The SynthEyes exports have historically been intended to export primarily the camera path and tracker locations, not any meshes present in the scene, as those meshes were originally expected to be useful only for tracking verification. The presence of the set reconstruction tools has changed that situation, of course.

The details of exactly what can be exported from SynthEyes to any given export target vary on a target by target basis. Filmbox (FBX) exports a robust set of information.

Though it is of course nice to have everything happen automagically at the press of a button, that will not necessarily be the case, and for many targets, may not even be possible, if the target does not support a full set of 3-D mesh features.

Accordingly you may have to confine yourself to elements such as cards, or might have to manually transfer 3-D elements to your target package.

SynthEyes can produce Alias Wavefront ".OBJ" files which should be readable by every reasonable 3-D package. After you create a mesh, you can export it using the Mesh as A/W .obj file exporter. You will have to position and orient it in the same location within your target application.

Fortunately, in the case of tracker-based meshes, the situation is quite simple: tracker meshes always have their mesh origin at the world coordinate system origin, ie vertex coordinates are always their location in 3-D. You can always position a tracker mesh correctly by placing it at the origin, with no extra rotation.

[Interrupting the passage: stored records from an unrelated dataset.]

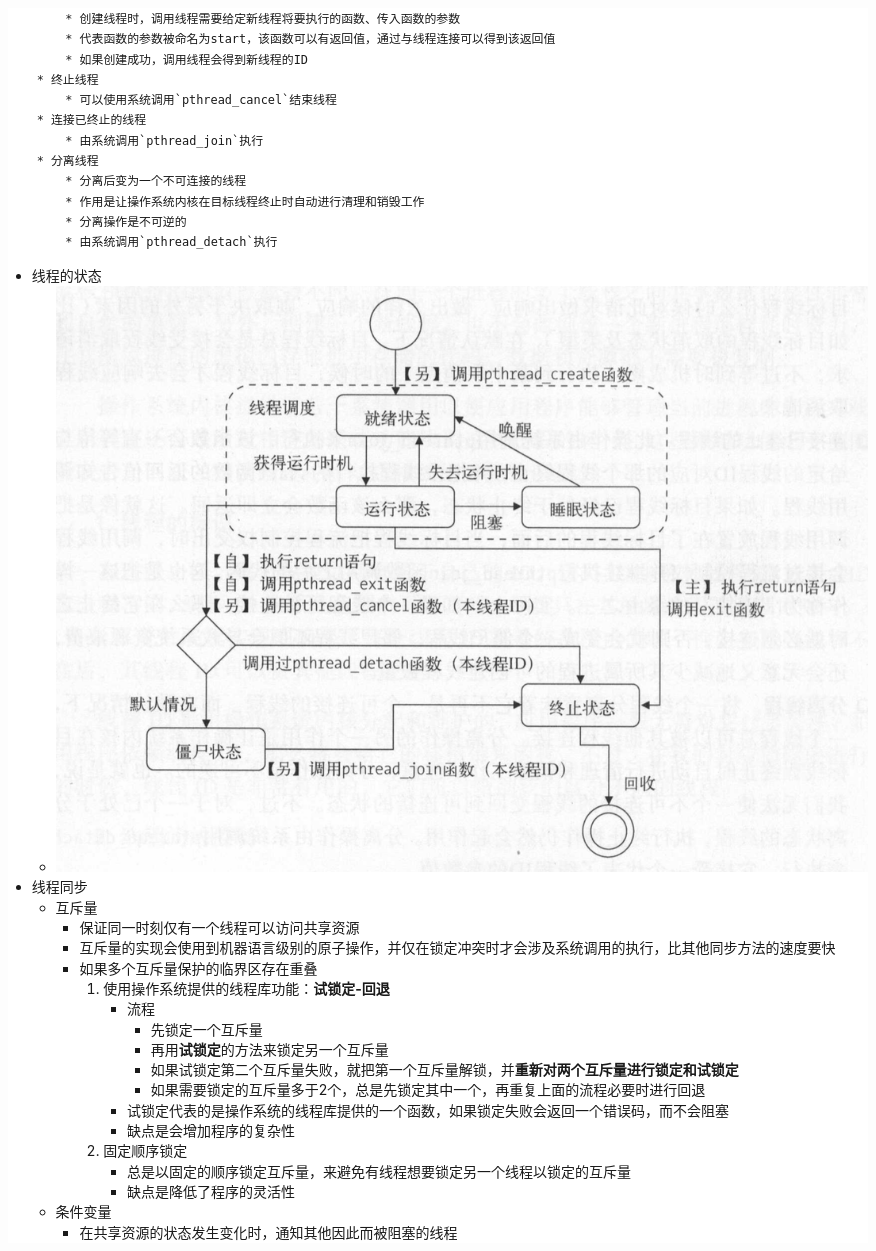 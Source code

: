             * 创建线程时，调用线程需要给定新线程将要执行的函数、传入函数的参数
            * 代表函数的参数被命名为start，该函数可以有返回值，通过与线程连接可以得到该返回值
            * 如果创建成功，调用线程会得到新线程的ID
        * 终止线程
            * 可以使用系统调用`pthread_cancel`结束线程
        * 连接已终止的线程
            * 由系统调用`pthread_join`执行
        * 分离线程
            * 分离后变为一个不可连接的线程
            * 作用是让操作系统内核在目标线程终止时自动进行清理和销毁工作
            * 分离操作是不可逆的
            * 由系统调用`pthread_detach`执行
* 线程的状态
    * ![thread_status](./imgs/thread_status.png)
* 线程同步
    * 互斥量
        * 保证同一时刻仅有一个线程可以访问共享资源
        * 互斥量的实现会使用到机器语言级别的原子操作，并仅在锁定冲突时才会涉及系统调用的执行，比其他同步方法的速度要快
        * 如果多个互斥量保护的临界区存在重叠
            1. 使用操作系统提供的线程库功能：**试锁定-回退**
                * 流程
                    * 先锁定一个互斥量
                    * 再用**试锁定**的方法来锁定另一个互斥量
                    * 如果试锁定第二个互斥量失败，就把第一个互斥量解锁，并**重新对两个互斥量进行锁定和试锁定**
                    * 如果需要锁定的互斥量多于2个，总是先锁定其中一个，再重复上面的流程必要时进行回退
                * 试锁定代表的是操作系统的线程库提供的一个函数，如果锁定失败会返回一个错误码，而不会阻塞
                * 缺点是会增加程序的复杂性
            2. 固定顺序锁定
                * 总是以固定的顺序锁定互斥量，来避免有线程想要锁定另一个线程以锁定的互斥量
                * 缺点是降低了程序的灵活性
    * 条件变量
        * 在共享资源的状态发生变化时，通知其他因此而被阻塞的线程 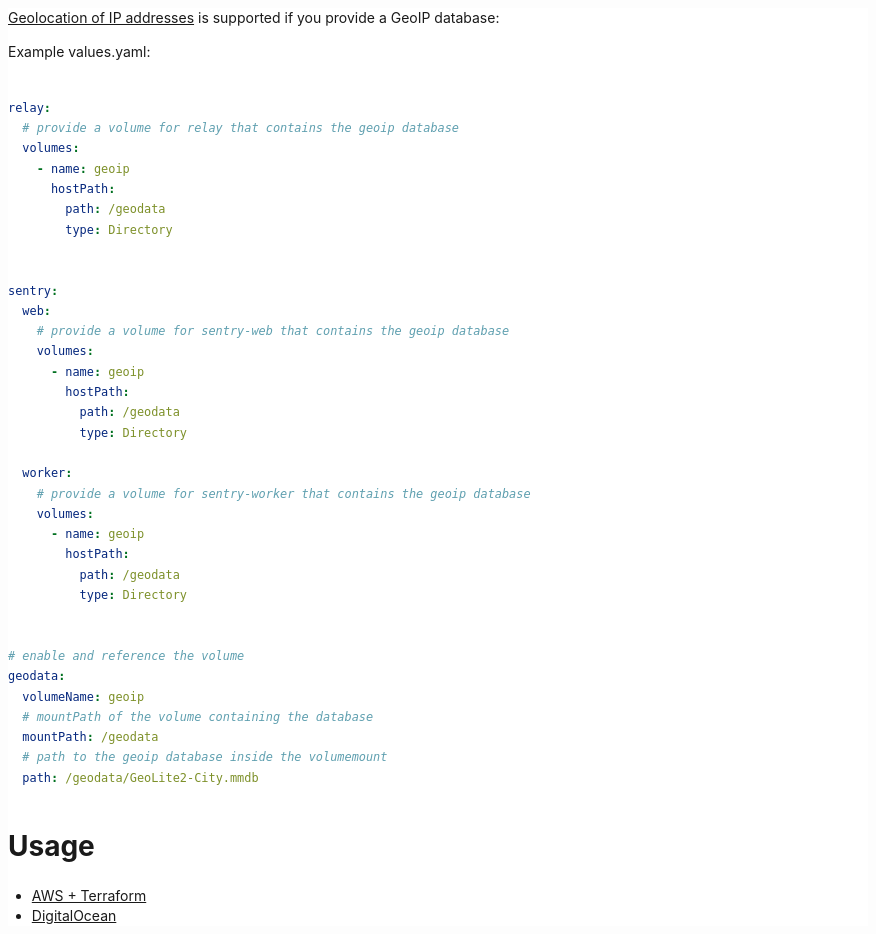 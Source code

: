 [Geolocation of IP addresses](https://develop.sentry.dev/self-hosted/geolocation/) is supported if you provide a GeoIP database:

Example values.yaml:

```yaml

relay:
  # provide a volume for relay that contains the geoip database
  volumes:
    - name: geoip
      hostPath:
        path: /geodata
        type: Directory


sentry:
  web:
    # provide a volume for sentry-web that contains the geoip database
    volumes:
      - name: geoip
        hostPath:
          path: /geodata
          type: Directory

  worker:
    # provide a volume for sentry-worker that contains the geoip database
    volumes:
      - name: geoip
        hostPath:
          path: /geodata
          type: Directory


# enable and reference the volume
geodata:
  volumeName: geoip
  # mountPath of the volume containing the database
  mountPath: /geodata
  # path to the geoip database inside the volumemount
  path: /geodata/GeoLite2-City.mmdb
```


# Usage

- [AWS + Terraform](docs/usage-aws-terraform.md)
- [DigitalOcean](docs/usage-digitalocean.md)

For a primitive-based mesh, you will need to obtain the correct coordinates from SynthEyes's 3-D panel. The orientation can be a bit trickier, as the orientation angles are not standardized from program to program. If you have boxes and cones etc aligned with the coordinate system axes, it should be relatively easy to reorient them correctly.

For more complex situations, you can ask SynthEyes to export your primitive- based meshes like the tracker-based meshes, ie but converting all the vertex locations from relative coordinates to world coordinates, removing the effect of the translation, rotation, and scaling that have been applied to the primitive. To do this, use the Meshes in Scene as .obj exporter. When you import these meshes into your target position, you should position them at the origin with no rotation, just as with the tracker-based meshes.

The meshes-in-scene exporter can export multiple meshes in one go, but you should not use that capability if you have extracted textures for them! Instead, select and export them one at a time, using the Selected Meshes option of the export.

Once you have repositioned the meshes within your animation package, you should re-apply their respective textures, using the appropriate texture file on disk. (This is why you should not export multiple meshes as one object, because they will each need a separate texture file.)